One of the authors of this post is connected to this issue more than most because he is not only an attorney, but also a practicing historian, who studies and regularly lectures on the American Civil War. After looking at the issues, and drawing upon our collective experience, here is what HMBR believes are the best practices colleges can employ to deal with this issue:
- Taking a Systematic Approach to the Past
Studying the story behind the statue can provide historical context to the statue’s meaning. Institutions that have investigated why their statues were originally commissioned, who commissioned the statue, and what their intent was, have found that the additional historical information has contributed to the college community’s understanding of the statue and helped better place it in the proper context.
- What Did the Statue Represent When it was Erected? What Does It Mean Now?
Beyond studying the original intent behind the statue, it is important to study the “life” of the object. As important as the first meaning behind the statue is, it is equally important to place the statue in its proper, lifelong context. This analysis can lead to interesting conclusions about what connections exist between the college’s culture, the students, faculty, and community who live and study in the presence of the object, and how their experiences have evolved over time.
- Concerns over Vandalism and Security
Recently, colleges confronting this issue have encountered the very real concerns of vandalism and exorbitant security costs. Many of these colleges have decided that the costs are too high and have decided to sequester the statues elsewhere, such as in the library archives or in storage. While some colleges have chosen to cover statues to protect them from damage, some have reached out to off-campus law enforcement for support. Colleges are finding, however, that they cannot always rely on outside partners for assistance on these issues. If the college cannot reasonably bear the cost of securing the object, protective measures, such as fences or cameras, can often be employed in the short-term while policy is being formulated.

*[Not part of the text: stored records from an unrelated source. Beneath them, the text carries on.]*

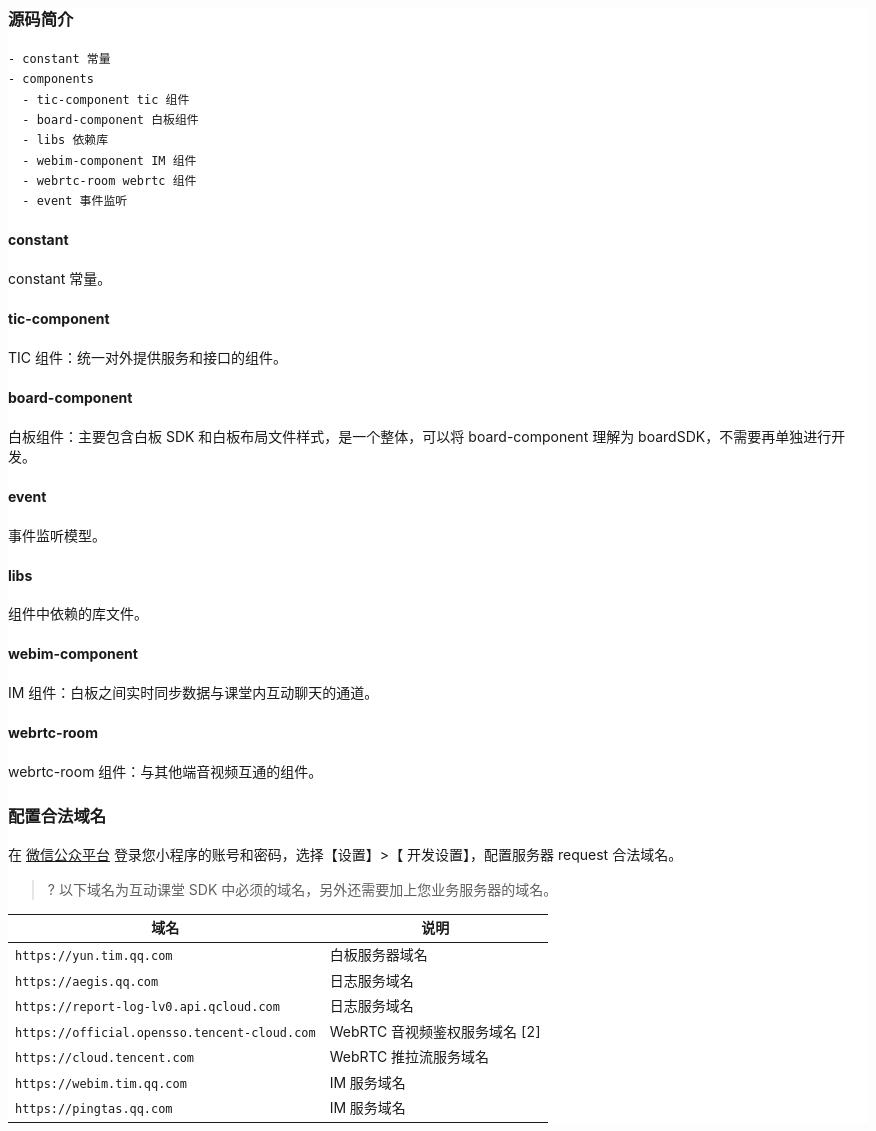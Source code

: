 ### 源码简介

```
- constant 常量
- components
  - tic-component tic 组件
  - board-component 白板组件
  - libs 依赖库
  - webim-component IM 组件
  - webrtc-room webrtc 组件
  - event 事件监听
```

#### constant

constant 常量。

#### tic-component

TIC 组件：统一对外提供服务和接口的组件。

#### board-component

白板组件：主要包含白板 SDK 和白板布局文件样式，是一个整体，可以将 board-component 理解为 boardSDK，不需要再单独进行开发。

#### event

事件监听模型。

#### libs

组件中依赖的库文件。

#### webim-component

 IM 组件：白板之间实时同步数据与课堂内互动聊天的通道。

####  webrtc-room

webrtc-room 组件：与其他端音视频互通的组件。

### 配置合法域名

在 [微信公众平台](https://mp.weixin.qq.com/) 登录您小程序的账号和密码，选择【设置】>【 开发设置】，配置服务器 request 合法域名。

>? 以下域名为互动课堂 SDK 中必须的域名，另外还需要加上您业务服务器的域名。

| 域名 | 说明 |
| --- | ---  |
| `https://yun.tim.qq.com` |        白板服务器域名     |
| `https://aegis.qq.com` |   日志服务域名          |
| `https://report-log-lv0.api.qcloud.com` |   日志服务域名          |
| `https://official.opensso.tencent-cloud.com` |     WebRTC 音视频鉴权服务域名 [2]        |
| `https://cloud.tencent.com` |     WebRTC 推拉流服务域名        |
| `https://webim.tim.qq.com` |     IM 服务域名        |
| `https://pingtas.qq.com` |     IM 服务域名        |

- Review State Statutes on Statues
Many states, especially in southern states, have passed legislation restricting whether public institutions can remove statues from their grounds. Colleges need to keep themselves informed on these laws and whether amendments or changes are being made to address contemporary crises. These laws can create additional levels of notice and approval, and potential liability, no matter what institutions decide to do.
- Consider Possible Constitutional Implications
Public colleges will want to carefully consider any constitutional implications of their actions related to confederate monuments. Are confederate symbols, including the flag and monuments, a form of free speech protected by the First Amendment of the U.S. Constitution? Or are they a form of government speech and not subject to the Free Speech Clause? In its recent case involving a band named “the Slants”, the U.S. Supreme Court cited the posters produced by the federal government during World War II to promote the war effort as an example of government speech that is not required to be viewpoint neutral. Matal v. Tam (June 19, 2017). Are confederate monuments akin to war posters? The context of the college’s relationship to the monument at issue (is it a state-owned monument? Is it on state land?) will be critical in evaluating the constitutional considerations.
- The Statue and an Institution’s Values
Once the review of the history and context is complete, the college should consider whether the statue, and the way the university has come to understand it, comports with the institution’s values. While it is easy to see why statues honoring Confederate statues could be offensive to some students and community members, and, on the other hand, why the unceremonious removal or damaging of the statues could be offensive as well, the unique way that your institution decides to treat the statue can provide context, understanding, and meaning beyond what advocates from either side would present.
While this issue can bitterly divide a college campus, it does not have to. With the proper context, study, and attention, a college can navigate through this politically sensitive issue without dividing their institution’s members, while also paying respect to the American past and the unique identities of their students, faculty, and college community.